We’ve covered how important self love is, but we can’t help but move onto the next important topic of love, relationships. You may be in a relationship right now, you may not, or you may have just gotten out of one. Regardless of your “status” this blog is for you. This blog is for the worrierers, the romantics, the wall builders, and everyone in between.
There are four stages of a relationship you need to know and prepare for. Once you have a basic understanding of these stages, you’ll be able to recognize these in your own relationships, manage your emotions, and communicate better your needs.
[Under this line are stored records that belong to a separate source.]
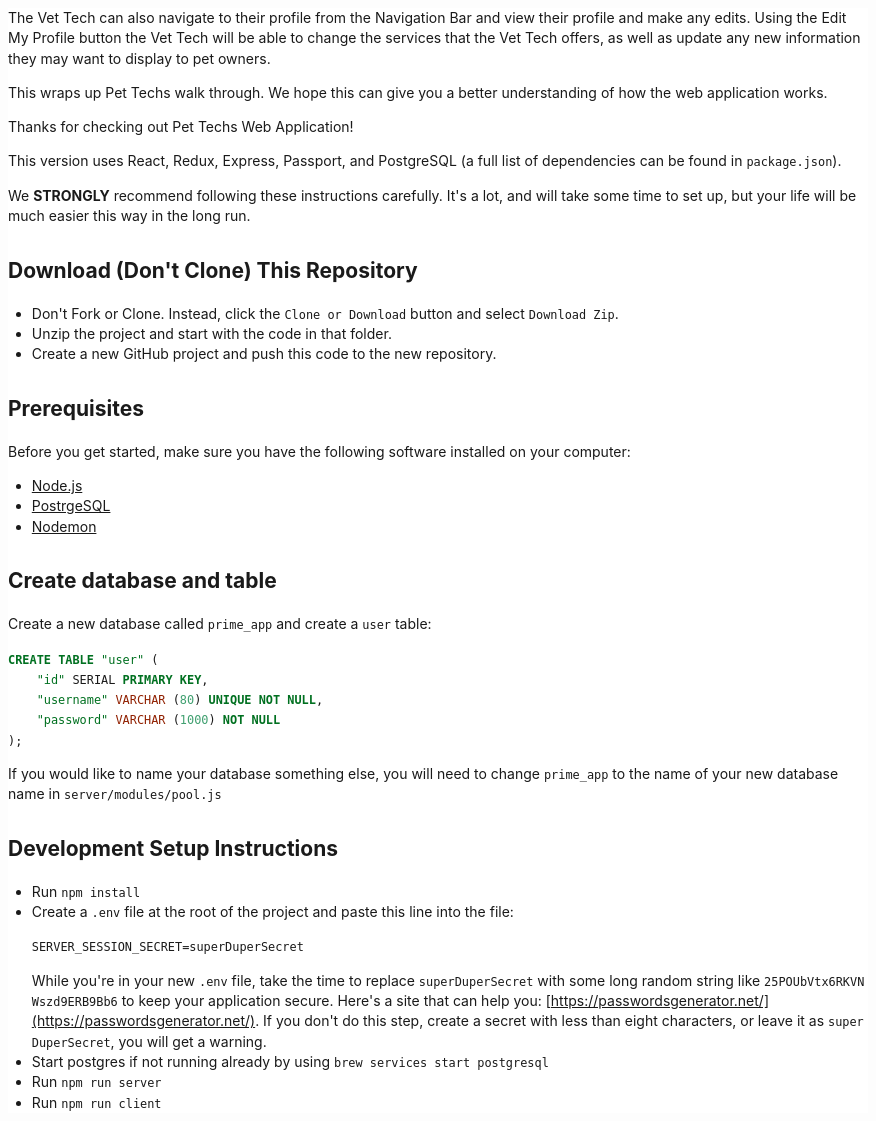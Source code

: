 The Vet Tech can also navigate to their profile from the Navigation Bar and view their profile and make any edits. Using the Edit My Profile button the Vet Tech will be able to change the services that the Vet Tech offers, as well as update any new information they may want to display to pet owners.

This wraps up Pet Techs walk through. We hope this can give you a better understanding of how the web application works.

Thanks for checking out Pet Techs Web Application!












This version uses React, Redux, Express, Passport, and PostgreSQL (a full list of dependencies can be found in `package.json`).

We **STRONGLY** recommend following these instructions carefully. It's a lot, and will take some time to set up, but your life will be much easier this way in the long run.

## Download (Don't Clone) This Repository

* Don't Fork or Clone. Instead, click the `Clone or Download` button and select `Download Zip`.
* Unzip the project and start with the code in that folder.
* Create a new GitHub project and push this code to the new repository.

## Prerequisites

Before you get started, make sure you have the following software installed on your computer:

- [Node.js](https://nodejs.org/en/)
- [PostrgeSQL](https://www.postgresql.org/)
- [Nodemon](https://nodemon.io/)

## Create database and table

Create a new database called `prime_app` and create a `user` table:

```SQL
CREATE TABLE "user" (
    "id" SERIAL PRIMARY KEY,
    "username" VARCHAR (80) UNIQUE NOT NULL,
    "password" VARCHAR (1000) NOT NULL
);
```

If you would like to name your database something else, you will need to change `prime_app` to the name of your new database name in `server/modules/pool.js`

## Development Setup Instructions

* Run `npm install`
* Create a `.env` file at the root of the project and paste this line into the file:
    ```
    SERVER_SESSION_SECRET=superDuperSecret
    ```
    While you're in your new `.env` file, take the time to replace `superDuperSecret` with some long random string like `25POUbVtx6RKVNWszd9ERB9Bb6` to keep your application secure. Here's a site that can help you: [https://passwordsgenerator.net/](https://passwordsgenerator.net/). If you don't do this step, create a secret with less than eight characters, or leave it as `superDuperSecret`, you will get a warning.
* Start postgres if not running already by using `brew services start postgresql`
* Run `npm run server`
* Run `npm run client`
Stage One: Romantic Love AKA Honeymoon Stage
When you find your unconscious match, a chemical reaction occurs and love ignites, and you fall in love. When we feel alive and whole with our mate, we feel blissfully happy and whole.
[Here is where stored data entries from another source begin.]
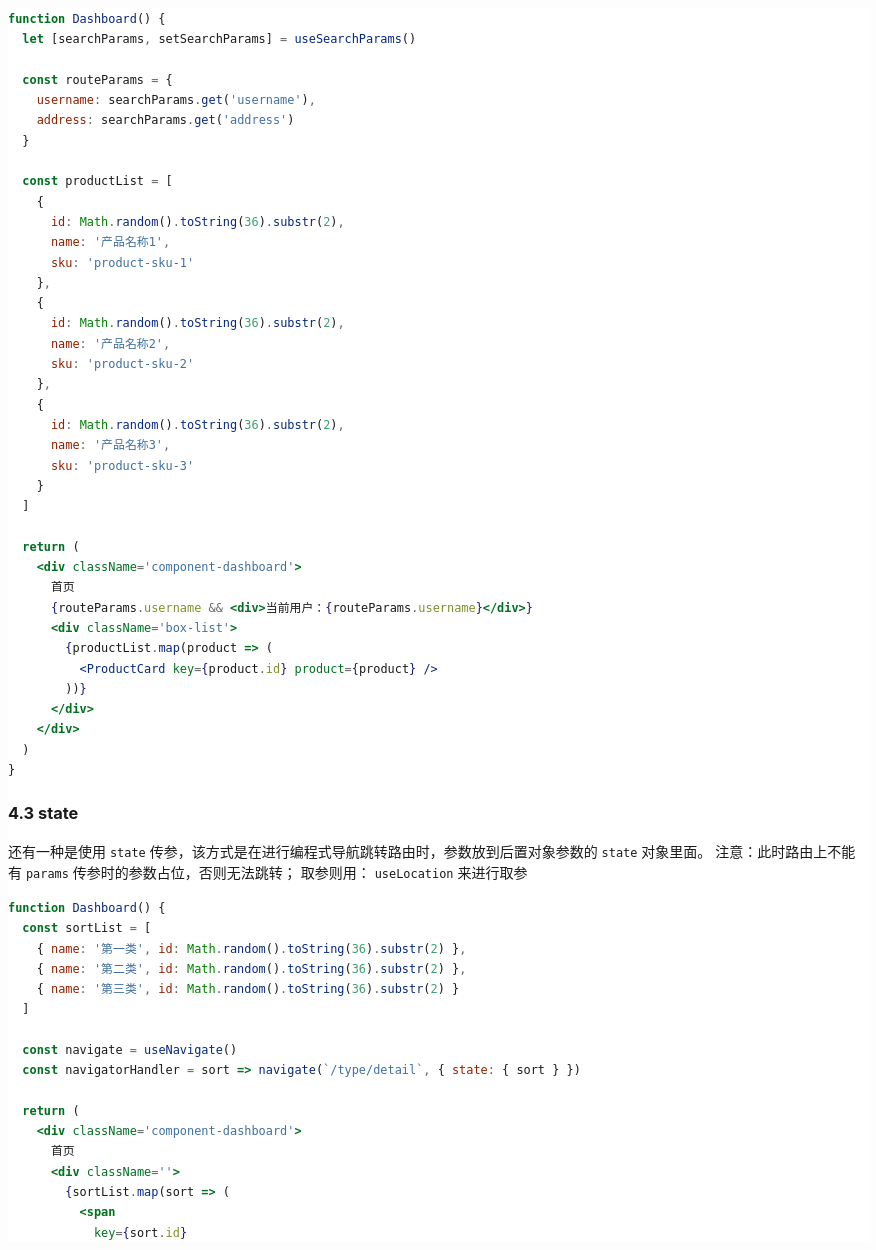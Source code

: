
 ```jsx
function Dashboard() {
  let [searchParams, setSearchParams] = useSearchParams()

  const routeParams = {
    username: searchParams.get('username'),
    address: searchParams.get('address')
  }

  const productList = [
    {
      id: Math.random().toString(36).substr(2),
      name: '产品名称1',
      sku: 'product-sku-1'
    },
    {
      id: Math.random().toString(36).substr(2),
      name: '产品名称2',
      sku: 'product-sku-2'
    },
    {
      id: Math.random().toString(36).substr(2),
      name: '产品名称3',
      sku: 'product-sku-3'
    }
  ]

  return (
    <div className='component-dashboard'>
      首页
      {routeParams.username && <div>当前用户：{routeParams.username}</div>}
      <div className='box-list'>
        {productList.map(product => (
          <ProductCard key={product.id} product={product} />
        ))}
      </div>
    </div>
  )
}
```

### 4.3 state

还有一种是使用 `state` 传参，该方式是在进行编程式导航跳转路由时，参数放到后置对象参数的 `state` 对象里面。
注意：此时路由上不能有 `params` 传参时的参数占位，否则无法跳转；
取参则用： `useLocation` 来进行取参

```jsx
function Dashboard() {
  const sortList = [
    { name: '第一类', id: Math.random().toString(36).substr(2) },
    { name: '第二类', id: Math.random().toString(36).substr(2) },
    { name: '第三类', id: Math.random().toString(36).substr(2) }
  ]

  const navigate = useNavigate()
  const navigatorHandler = sort => navigate(`/type/detail`, { state: { sort } })

  return (
    <div className='component-dashboard'>
      首页
      <div className=''>
        {sortList.map(sort => (
          <span
            key={sort.id}
```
It was never intended to last forever. It was designed to provide a taste of the potential of marriage. The romantic love stage often functions like an anesthesia to blind you sufficiently to the weaknesses of your partner and interest you in the relationship.
Stage Two: The Power Struggle
Once we’re married, the anesthetic of romantic love wears off and a power struggle begins as our family patterns, values, expectations, and weaknesses collide. We begin to see the painful reality that all our needs aren’t going to be met by a “perfect” spouse, because there’s no such thing.
At this point, many couples either divorce or shift into a “parallel” marriage—a relationship where there’s an emotional divorce, but a physical marriage.
Stage Three: The Awakening
Once couples become aware that the success of their marriage depends upon personal growth and healing, and they determine to be willing to endure to the end with each other—the awakening begins. This stage provides the realization that we need to make some fundamental personal changes if we are to become whole.
Stage Four: Transformation
Occurs as couples grow individually (completing stage 3) and become whole—making it possible for them to become unified in their relationship. During this transformation stage, new information and skills are enjoyed. But mostly, all stages collide to bring a fullness of joy.
Relationship Tip: Establish healthy boundaries.
It is vital to establish healthy boundaries in the beginning of any relationship. Setting boundaries and communicating your goals will help you both be on the same page, even if you’re just on page one.
We all need limits to maintain healthy relationships and happy lives. When we uphold appropriate and positive boundaries, we have better self-esteem; we find we are kinder to others and ourselves; and, we create and sustain unconscious expectations where others know that we expect them to be kind to us. Without healthy boundaries and appropriate limits, relationships fall apart, no matter what stage you're at.